:: What you have to do ::
Find the line with "### FT-014: Performance Optimization" and the line with "- [ ] Visualization" in the entries below; output exactly those two lines, every line between them, and no others.

:: Stored data ::
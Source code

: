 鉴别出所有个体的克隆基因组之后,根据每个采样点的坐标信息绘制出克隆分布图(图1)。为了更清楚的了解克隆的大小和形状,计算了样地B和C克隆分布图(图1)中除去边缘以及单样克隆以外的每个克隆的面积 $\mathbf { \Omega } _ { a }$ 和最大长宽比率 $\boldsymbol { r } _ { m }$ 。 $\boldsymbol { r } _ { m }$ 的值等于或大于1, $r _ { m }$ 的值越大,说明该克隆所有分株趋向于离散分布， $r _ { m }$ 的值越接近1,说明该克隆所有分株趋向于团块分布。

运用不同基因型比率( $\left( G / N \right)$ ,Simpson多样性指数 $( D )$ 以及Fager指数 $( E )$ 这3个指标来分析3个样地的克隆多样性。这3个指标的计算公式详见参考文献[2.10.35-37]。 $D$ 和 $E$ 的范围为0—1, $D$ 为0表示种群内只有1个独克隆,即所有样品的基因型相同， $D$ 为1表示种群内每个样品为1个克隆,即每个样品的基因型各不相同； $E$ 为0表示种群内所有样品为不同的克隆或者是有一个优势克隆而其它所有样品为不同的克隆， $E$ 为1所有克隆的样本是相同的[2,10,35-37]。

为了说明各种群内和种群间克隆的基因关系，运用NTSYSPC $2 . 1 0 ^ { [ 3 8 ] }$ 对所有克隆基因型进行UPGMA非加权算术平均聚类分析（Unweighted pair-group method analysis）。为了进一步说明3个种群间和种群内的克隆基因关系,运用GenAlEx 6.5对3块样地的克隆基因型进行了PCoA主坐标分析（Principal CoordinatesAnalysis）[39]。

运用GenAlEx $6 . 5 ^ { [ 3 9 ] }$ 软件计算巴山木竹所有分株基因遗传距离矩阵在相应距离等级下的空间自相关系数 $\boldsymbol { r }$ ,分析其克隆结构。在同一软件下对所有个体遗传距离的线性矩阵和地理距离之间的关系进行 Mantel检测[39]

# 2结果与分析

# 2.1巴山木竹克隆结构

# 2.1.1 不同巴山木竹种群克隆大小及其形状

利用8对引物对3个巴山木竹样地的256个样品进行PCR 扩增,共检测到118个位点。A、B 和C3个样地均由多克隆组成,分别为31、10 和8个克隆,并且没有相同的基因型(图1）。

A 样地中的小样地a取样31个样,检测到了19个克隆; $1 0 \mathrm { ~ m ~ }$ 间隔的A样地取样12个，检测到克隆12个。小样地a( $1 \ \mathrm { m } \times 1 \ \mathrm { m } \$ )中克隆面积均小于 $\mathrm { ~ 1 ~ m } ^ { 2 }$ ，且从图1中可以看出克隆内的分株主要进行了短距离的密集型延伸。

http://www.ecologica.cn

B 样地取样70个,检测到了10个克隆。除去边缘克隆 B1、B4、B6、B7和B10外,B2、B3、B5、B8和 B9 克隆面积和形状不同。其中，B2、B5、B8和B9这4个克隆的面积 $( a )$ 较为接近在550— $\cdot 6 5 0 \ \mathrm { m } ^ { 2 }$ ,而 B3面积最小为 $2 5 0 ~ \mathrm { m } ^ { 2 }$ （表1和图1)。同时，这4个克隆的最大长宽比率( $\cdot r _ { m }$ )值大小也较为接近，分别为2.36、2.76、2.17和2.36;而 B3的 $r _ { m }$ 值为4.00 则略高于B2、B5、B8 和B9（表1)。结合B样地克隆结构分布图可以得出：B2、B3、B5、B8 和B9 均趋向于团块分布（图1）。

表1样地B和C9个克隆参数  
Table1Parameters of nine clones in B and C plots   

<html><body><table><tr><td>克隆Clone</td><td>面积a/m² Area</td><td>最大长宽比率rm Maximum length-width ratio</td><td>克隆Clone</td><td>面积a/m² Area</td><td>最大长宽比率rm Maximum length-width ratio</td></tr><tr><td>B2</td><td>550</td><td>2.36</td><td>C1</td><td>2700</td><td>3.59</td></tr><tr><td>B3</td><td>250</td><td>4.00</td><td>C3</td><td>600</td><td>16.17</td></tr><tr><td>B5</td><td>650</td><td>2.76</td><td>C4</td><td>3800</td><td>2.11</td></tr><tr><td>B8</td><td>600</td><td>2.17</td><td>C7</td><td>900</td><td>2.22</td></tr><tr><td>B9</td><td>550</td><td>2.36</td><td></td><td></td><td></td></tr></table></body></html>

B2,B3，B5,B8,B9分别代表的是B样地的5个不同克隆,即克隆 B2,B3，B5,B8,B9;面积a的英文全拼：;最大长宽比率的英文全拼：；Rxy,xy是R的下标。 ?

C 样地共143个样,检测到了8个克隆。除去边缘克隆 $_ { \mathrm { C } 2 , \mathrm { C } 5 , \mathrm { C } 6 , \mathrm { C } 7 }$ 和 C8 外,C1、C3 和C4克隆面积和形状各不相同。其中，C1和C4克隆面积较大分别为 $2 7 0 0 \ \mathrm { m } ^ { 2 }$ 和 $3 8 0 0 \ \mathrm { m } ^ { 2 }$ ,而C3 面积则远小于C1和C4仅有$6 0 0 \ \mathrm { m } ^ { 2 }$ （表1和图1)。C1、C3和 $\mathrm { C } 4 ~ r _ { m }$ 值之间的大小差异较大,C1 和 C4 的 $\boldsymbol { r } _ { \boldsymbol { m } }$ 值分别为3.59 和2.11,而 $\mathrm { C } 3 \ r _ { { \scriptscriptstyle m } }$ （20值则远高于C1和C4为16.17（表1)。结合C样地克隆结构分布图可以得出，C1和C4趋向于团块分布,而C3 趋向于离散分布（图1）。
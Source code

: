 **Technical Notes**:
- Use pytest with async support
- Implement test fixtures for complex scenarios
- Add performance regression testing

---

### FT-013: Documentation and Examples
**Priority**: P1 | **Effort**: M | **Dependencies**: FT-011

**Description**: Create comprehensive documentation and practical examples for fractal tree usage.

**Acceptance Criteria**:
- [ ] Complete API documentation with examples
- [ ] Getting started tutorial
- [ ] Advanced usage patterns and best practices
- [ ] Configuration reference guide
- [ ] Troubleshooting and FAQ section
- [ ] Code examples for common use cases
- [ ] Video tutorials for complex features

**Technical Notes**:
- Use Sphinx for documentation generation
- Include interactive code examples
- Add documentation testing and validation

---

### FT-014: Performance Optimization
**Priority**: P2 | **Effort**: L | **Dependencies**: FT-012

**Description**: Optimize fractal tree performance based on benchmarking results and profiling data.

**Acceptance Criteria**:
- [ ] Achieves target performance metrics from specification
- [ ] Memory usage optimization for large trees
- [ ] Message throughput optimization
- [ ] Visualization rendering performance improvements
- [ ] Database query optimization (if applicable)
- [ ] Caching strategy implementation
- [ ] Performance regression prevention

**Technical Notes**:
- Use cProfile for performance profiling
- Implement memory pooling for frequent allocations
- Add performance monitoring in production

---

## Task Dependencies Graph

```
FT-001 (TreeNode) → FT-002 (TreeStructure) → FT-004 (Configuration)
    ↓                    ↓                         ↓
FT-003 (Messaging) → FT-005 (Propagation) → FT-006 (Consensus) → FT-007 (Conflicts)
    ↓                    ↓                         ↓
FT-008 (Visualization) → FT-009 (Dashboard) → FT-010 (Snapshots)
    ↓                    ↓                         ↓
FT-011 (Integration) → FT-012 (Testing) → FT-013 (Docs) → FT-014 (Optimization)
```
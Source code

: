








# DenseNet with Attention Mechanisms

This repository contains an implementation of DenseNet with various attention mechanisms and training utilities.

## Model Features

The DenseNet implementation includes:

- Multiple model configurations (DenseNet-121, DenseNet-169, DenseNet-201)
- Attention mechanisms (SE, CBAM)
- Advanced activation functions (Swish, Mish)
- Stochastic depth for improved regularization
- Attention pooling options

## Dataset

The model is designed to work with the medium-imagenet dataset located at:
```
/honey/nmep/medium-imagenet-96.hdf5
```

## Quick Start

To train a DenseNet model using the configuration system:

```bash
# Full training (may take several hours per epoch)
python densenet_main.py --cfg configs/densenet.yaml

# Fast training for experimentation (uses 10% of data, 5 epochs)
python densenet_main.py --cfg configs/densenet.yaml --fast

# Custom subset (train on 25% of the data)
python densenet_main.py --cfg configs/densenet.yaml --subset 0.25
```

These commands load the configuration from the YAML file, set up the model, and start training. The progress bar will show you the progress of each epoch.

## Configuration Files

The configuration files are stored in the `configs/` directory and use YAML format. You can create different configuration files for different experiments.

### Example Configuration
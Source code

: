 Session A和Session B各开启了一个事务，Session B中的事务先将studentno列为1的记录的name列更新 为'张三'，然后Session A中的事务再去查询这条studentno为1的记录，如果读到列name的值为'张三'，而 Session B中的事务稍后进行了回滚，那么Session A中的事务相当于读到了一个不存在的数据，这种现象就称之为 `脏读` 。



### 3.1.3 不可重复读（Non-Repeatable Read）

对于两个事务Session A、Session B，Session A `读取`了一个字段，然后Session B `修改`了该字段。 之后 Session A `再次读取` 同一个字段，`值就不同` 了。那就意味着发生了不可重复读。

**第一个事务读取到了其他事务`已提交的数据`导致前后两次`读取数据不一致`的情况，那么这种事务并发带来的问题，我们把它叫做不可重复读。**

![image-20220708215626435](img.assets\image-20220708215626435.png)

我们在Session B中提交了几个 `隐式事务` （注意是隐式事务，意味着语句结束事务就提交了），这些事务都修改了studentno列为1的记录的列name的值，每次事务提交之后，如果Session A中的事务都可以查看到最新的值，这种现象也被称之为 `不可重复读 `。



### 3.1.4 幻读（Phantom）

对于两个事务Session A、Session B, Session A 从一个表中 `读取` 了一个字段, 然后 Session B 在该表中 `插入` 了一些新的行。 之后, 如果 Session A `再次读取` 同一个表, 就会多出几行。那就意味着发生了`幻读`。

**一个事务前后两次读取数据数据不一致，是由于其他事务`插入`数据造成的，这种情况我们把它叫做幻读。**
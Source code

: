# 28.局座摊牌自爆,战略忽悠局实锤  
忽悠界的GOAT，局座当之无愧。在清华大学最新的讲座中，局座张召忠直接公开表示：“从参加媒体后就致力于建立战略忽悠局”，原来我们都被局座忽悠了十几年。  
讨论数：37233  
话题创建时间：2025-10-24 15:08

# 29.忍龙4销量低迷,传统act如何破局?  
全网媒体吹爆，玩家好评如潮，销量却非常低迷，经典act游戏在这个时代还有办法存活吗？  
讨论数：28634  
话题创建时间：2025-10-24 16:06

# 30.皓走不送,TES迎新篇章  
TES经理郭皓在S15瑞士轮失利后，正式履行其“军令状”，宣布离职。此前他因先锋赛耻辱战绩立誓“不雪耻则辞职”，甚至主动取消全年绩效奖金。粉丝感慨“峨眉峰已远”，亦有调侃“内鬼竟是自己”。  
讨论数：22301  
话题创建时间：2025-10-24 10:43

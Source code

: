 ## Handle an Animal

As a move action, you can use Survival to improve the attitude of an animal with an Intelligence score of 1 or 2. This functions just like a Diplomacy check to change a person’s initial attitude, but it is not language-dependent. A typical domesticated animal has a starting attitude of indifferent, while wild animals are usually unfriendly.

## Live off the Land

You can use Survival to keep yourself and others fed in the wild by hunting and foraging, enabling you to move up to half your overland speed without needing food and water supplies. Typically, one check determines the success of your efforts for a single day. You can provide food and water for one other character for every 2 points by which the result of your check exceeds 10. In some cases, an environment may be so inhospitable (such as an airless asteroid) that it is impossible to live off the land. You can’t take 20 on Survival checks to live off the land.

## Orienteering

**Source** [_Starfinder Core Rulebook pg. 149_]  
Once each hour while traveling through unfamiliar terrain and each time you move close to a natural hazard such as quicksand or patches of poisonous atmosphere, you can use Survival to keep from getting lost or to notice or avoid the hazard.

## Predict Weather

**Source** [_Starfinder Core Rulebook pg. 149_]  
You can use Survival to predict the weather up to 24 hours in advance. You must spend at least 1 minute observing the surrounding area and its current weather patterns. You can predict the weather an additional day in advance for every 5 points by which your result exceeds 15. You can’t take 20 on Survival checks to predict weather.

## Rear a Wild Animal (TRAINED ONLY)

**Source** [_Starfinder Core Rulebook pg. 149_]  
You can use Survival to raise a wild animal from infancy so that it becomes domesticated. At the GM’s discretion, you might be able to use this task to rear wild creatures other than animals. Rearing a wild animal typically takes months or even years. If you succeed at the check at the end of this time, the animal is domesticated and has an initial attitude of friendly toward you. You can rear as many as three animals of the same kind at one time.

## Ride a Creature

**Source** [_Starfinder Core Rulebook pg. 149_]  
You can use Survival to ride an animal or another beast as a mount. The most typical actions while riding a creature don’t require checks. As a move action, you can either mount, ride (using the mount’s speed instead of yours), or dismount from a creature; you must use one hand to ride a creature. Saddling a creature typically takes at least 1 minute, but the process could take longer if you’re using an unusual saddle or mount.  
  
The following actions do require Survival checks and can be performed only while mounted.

:: Answer space ::
### FT-014: Performance Optimization
**Priority**: P2 | **Effort**: L | **Dependencies**: FT-012

**Description**: Optimize fractal tree performance based on benchmarking results and profiling data.

**Acceptance Criteria**:
- [ ] Achieves target performance metrics from specification
- [ ] Memory usage optimization for large trees
- [ ] Message throughput optimization
- [ ] Visualization rendering performance improvements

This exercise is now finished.